Nothing should be left out: repeat all the data exactly.

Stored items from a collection
============================================================

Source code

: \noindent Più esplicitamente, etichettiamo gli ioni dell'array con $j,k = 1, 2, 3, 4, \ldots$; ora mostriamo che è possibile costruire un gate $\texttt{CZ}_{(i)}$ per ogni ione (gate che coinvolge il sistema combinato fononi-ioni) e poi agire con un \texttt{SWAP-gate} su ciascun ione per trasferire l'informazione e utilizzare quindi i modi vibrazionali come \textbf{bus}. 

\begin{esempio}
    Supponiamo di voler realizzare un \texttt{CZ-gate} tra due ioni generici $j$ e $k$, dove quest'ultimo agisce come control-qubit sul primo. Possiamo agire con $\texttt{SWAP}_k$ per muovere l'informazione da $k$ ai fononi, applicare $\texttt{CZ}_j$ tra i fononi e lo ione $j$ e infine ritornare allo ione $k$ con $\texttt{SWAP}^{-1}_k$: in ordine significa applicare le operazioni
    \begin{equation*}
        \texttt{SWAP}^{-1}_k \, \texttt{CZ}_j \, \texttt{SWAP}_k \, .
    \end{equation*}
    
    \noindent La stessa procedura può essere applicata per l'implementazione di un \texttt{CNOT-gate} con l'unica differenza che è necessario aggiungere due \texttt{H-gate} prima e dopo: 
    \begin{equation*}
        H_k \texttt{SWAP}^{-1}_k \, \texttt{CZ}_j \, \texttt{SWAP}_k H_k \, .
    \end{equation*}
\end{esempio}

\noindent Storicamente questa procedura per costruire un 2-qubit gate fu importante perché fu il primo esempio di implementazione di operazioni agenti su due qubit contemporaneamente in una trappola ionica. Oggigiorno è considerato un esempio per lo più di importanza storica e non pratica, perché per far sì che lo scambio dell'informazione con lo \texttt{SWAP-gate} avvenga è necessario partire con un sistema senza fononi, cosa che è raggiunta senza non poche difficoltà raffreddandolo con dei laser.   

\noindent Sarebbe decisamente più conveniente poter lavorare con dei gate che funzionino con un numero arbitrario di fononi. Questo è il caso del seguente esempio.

============================================================

> Answer for the task:
Source code

: \noindent Più esplicitamente, etichettiamo gli ioni dell'array con $j,k = 1, 2, 3, 4, \ldots$; ora mostriamo che è possibile costruire un gate $\texttt{CZ}_{(i)}$ per ogni ione (gate che coinvolge il sistema combinato fononi-ioni) e poi agire con un \texttt{SWAP-gate} su ciascun ione per trasferire l'informazione e utilizzare quindi i modi vibrazionali come \textbf{bus}. 

\begin{esempio}
    Supponiamo di voler realizzare un \texttt{CZ-gate} tra due ioni generici $j$ e $k$, dove quest'ultimo agisce come control-qubit sul primo. Possiamo agire con $\texttt{SWAP}_k$ per muovere l'informazione da $k$ ai fononi, applicare $\texttt{CZ}_j$ tra i fononi e lo ione $j$ e infine ritornare allo ione $k$ con $\texttt{SWAP}^{-1}_k$: in ordine significa applicare le operazioni
    \begin{equation*}
        \texttt{SWAP}^{-1}_k \, \texttt{CZ}_j \, \texttt{SWAP}_k \, .
    \end{equation*}
    
    \noindent La stessa procedura può essere applicata per l'implementazione di un \texttt{CNOT-gate} con l'unica differenza che è necessario aggiungere due \texttt{H-gate} prima e dopo: 
    \begin{equation*}
        H_k \texttt{SWAP}^{-1}_k \, \texttt{CZ}_j \, \texttt{SWAP}_k H_k \, .
    \end{equation*}
\end{esempio}

\noindent Storicamente questa procedura per costruire un 2-qubit gate fu importante perché fu il primo esempio di implementazione di operazioni agenti su due qubit contemporaneamente in una trappola ionica. Oggigiorno è considerato un esempio per lo più di importanza storica e non pratica, perché per far sì che lo scambio dell'informazione con lo \texttt{SWAP-gate} avvenga è necessario partire con un sistema senza fononi, cosa che è raggiunta senza non poche difficoltà raffreddandolo con dei laser.   

\noindent Sarebbe decisamente più conveniente poter lavorare con dei gate che funzionino con un numero arbitrario di fononi. Questo è il caso del seguente esempio.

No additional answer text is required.